• _Records provided_
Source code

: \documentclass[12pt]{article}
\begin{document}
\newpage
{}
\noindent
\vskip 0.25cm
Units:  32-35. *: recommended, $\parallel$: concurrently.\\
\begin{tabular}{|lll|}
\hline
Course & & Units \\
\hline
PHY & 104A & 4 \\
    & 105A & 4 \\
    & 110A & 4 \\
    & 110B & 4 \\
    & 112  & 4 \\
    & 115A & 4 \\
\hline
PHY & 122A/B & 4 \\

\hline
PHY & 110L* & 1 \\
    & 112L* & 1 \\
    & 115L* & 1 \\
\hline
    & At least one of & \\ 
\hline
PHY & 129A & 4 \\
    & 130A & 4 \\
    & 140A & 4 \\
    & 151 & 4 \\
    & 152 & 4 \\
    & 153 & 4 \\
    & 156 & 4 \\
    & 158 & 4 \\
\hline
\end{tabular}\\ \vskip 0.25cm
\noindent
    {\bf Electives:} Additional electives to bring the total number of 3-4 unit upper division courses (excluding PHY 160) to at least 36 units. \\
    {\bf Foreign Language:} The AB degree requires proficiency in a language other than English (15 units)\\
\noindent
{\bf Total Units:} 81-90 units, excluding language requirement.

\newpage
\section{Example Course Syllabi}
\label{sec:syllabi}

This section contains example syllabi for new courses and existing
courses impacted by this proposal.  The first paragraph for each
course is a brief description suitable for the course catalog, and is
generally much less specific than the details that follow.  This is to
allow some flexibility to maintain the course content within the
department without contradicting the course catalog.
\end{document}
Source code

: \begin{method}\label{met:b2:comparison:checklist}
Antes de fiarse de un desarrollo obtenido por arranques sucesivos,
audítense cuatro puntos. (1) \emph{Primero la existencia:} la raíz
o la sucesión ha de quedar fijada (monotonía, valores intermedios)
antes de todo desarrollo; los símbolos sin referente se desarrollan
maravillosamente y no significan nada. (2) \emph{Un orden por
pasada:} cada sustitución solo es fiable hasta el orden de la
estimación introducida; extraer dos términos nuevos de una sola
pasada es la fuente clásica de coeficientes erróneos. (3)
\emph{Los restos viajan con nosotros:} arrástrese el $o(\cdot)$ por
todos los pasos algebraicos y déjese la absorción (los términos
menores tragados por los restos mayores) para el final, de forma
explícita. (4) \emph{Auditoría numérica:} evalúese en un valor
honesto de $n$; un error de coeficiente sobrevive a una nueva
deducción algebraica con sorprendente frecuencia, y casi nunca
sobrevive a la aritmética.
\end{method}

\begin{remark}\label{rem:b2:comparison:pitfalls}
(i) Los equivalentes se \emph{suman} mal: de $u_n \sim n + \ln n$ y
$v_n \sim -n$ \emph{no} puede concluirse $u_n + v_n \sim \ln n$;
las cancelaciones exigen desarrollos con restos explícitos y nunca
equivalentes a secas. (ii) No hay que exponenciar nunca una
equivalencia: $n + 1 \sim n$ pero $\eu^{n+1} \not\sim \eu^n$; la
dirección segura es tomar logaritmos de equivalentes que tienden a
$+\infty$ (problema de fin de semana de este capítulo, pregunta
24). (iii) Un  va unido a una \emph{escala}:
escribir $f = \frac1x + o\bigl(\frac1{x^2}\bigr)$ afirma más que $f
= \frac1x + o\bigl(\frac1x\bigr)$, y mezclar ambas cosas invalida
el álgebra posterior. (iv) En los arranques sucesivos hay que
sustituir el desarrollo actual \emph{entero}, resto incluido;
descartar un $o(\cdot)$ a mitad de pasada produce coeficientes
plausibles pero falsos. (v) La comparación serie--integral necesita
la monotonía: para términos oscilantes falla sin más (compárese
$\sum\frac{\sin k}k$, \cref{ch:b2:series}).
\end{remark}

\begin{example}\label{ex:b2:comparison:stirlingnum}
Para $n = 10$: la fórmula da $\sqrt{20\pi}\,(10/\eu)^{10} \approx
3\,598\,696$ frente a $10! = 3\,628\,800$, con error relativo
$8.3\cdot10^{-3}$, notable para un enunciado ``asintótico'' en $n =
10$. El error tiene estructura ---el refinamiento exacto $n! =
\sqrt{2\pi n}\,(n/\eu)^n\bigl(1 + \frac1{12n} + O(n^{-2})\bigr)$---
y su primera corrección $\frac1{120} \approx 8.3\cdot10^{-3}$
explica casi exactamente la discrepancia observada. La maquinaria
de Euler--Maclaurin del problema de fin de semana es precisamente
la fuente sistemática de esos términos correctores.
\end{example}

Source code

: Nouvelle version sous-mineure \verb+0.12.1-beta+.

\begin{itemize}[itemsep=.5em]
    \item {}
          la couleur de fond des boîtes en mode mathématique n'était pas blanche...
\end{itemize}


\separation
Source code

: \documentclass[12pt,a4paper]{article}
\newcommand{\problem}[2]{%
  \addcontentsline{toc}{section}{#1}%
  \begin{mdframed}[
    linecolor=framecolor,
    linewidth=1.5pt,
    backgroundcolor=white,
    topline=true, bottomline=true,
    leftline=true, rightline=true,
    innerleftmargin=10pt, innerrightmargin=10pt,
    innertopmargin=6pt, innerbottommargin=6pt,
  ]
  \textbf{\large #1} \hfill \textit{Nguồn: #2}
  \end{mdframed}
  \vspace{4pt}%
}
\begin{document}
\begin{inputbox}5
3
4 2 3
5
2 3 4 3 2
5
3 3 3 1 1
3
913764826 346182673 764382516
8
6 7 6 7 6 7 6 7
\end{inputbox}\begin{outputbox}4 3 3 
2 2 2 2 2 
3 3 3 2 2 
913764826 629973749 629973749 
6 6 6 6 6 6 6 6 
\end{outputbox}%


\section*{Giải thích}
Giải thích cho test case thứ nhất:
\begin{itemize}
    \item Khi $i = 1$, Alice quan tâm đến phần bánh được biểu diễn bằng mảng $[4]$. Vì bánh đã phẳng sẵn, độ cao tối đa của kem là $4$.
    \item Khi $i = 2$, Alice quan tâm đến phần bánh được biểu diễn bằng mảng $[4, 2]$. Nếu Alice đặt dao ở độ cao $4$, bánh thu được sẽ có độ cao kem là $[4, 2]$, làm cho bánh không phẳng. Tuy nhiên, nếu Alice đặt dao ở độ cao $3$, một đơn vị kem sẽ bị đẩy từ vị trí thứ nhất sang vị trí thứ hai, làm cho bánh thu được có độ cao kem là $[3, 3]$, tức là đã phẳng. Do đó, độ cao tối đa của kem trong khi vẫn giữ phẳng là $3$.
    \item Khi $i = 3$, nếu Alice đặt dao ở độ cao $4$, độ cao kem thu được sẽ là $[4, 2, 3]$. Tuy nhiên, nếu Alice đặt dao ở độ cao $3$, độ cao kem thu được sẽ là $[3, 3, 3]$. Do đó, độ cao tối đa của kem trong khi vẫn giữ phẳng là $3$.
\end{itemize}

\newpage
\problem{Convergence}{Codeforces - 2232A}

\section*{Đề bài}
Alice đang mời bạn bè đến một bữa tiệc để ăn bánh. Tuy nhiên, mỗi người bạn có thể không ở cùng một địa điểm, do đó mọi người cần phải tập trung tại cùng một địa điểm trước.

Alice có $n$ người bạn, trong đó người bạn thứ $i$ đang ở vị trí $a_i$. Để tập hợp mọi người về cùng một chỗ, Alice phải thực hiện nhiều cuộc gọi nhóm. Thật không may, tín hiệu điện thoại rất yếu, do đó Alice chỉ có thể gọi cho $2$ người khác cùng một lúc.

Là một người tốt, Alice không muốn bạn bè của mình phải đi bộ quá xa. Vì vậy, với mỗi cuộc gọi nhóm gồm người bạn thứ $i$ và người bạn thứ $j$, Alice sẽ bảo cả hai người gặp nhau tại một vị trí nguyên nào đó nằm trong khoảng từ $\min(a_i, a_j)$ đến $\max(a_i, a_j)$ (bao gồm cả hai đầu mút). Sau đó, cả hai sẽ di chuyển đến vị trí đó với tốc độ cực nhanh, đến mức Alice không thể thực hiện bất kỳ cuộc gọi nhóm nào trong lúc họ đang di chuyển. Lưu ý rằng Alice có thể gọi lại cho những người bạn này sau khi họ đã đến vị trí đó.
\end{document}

• _Exercise objective_
Retype the entries above exactly, but only from the line containing "pasada es la" through the line containing "notable para un", both included.

• _Answer to the exercise_
pasada es la fuente clásica de coeficientes erróneos. (3)
\emph{Los restos viajan con nosotros:} arrástrese el $o(\cdot)$ por
todos los pasos algebraicos y déjese la absorción (los términos
menores tragados por los restos mayores) para el final, de forma
explícita. (4) \emph{Auditoría numérica:} evalúese en un valor
honesto de $n$; un error de coeficiente sobrevive a una nueva
deducción algebraica con sorprendente frecuencia, y casi nunca
sobrevive a la aritmética.
\end{method}

\begin{remark}\label{rem:b2:comparison:pitfalls}
(i) Los equivalentes se \emph{suman} mal: de $u_n \sim n + \ln n$ y
$v_n \sim -n$ \emph{no} puede concluirse $u_n + v_n \sim \ln n$;
las cancelaciones exigen desarrollos con restos explícitos y nunca
equivalentes a secas. (ii) No hay que exponenciar nunca una
equivalencia: $n + 1 \sim n$ pero $\eu^{n+1} \not\sim \eu^n$; la
dirección segura es tomar logaritmos de equivalentes que tienden a
$+\infty$ (problema de fin de semana de este capítulo, pregunta
24). (iii) Un  va unido a una \emph{escala}:
escribir $f = \frac1x + o\bigl(\frac1{x^2}\bigr)$ afirma más que $f
= \frac1x + o\bigl(\frac1x\bigr)$, y mezclar ambas cosas invalida
el álgebra posterior. (iv) En los arranques sucesivos hay que
sustituir el desarrollo actual \emph{entero}, resto incluido;
descartar un $o(\cdot)$ a mitad de pasada produce coeficientes
plausibles pero falsos. (v) La comparación serie--integral necesita
la monotonía: para términos oscilantes falla sin más (compárese
$\sum\frac{\sin k}k$, \cref{ch:b2:series}).
\end{remark}

\begin{example}\label{ex:b2:comparison:stirlingnum}
Para $n = 10$: la fórmula da $\sqrt{20\pi}\,(10/\eu)^{10} \approx
3\,598\,696$ frente a $10! = 3\,628\,800$, con error relativo
$8.3\cdot10^{-3}$, notable para un enunciado ``asintótico'' en $n =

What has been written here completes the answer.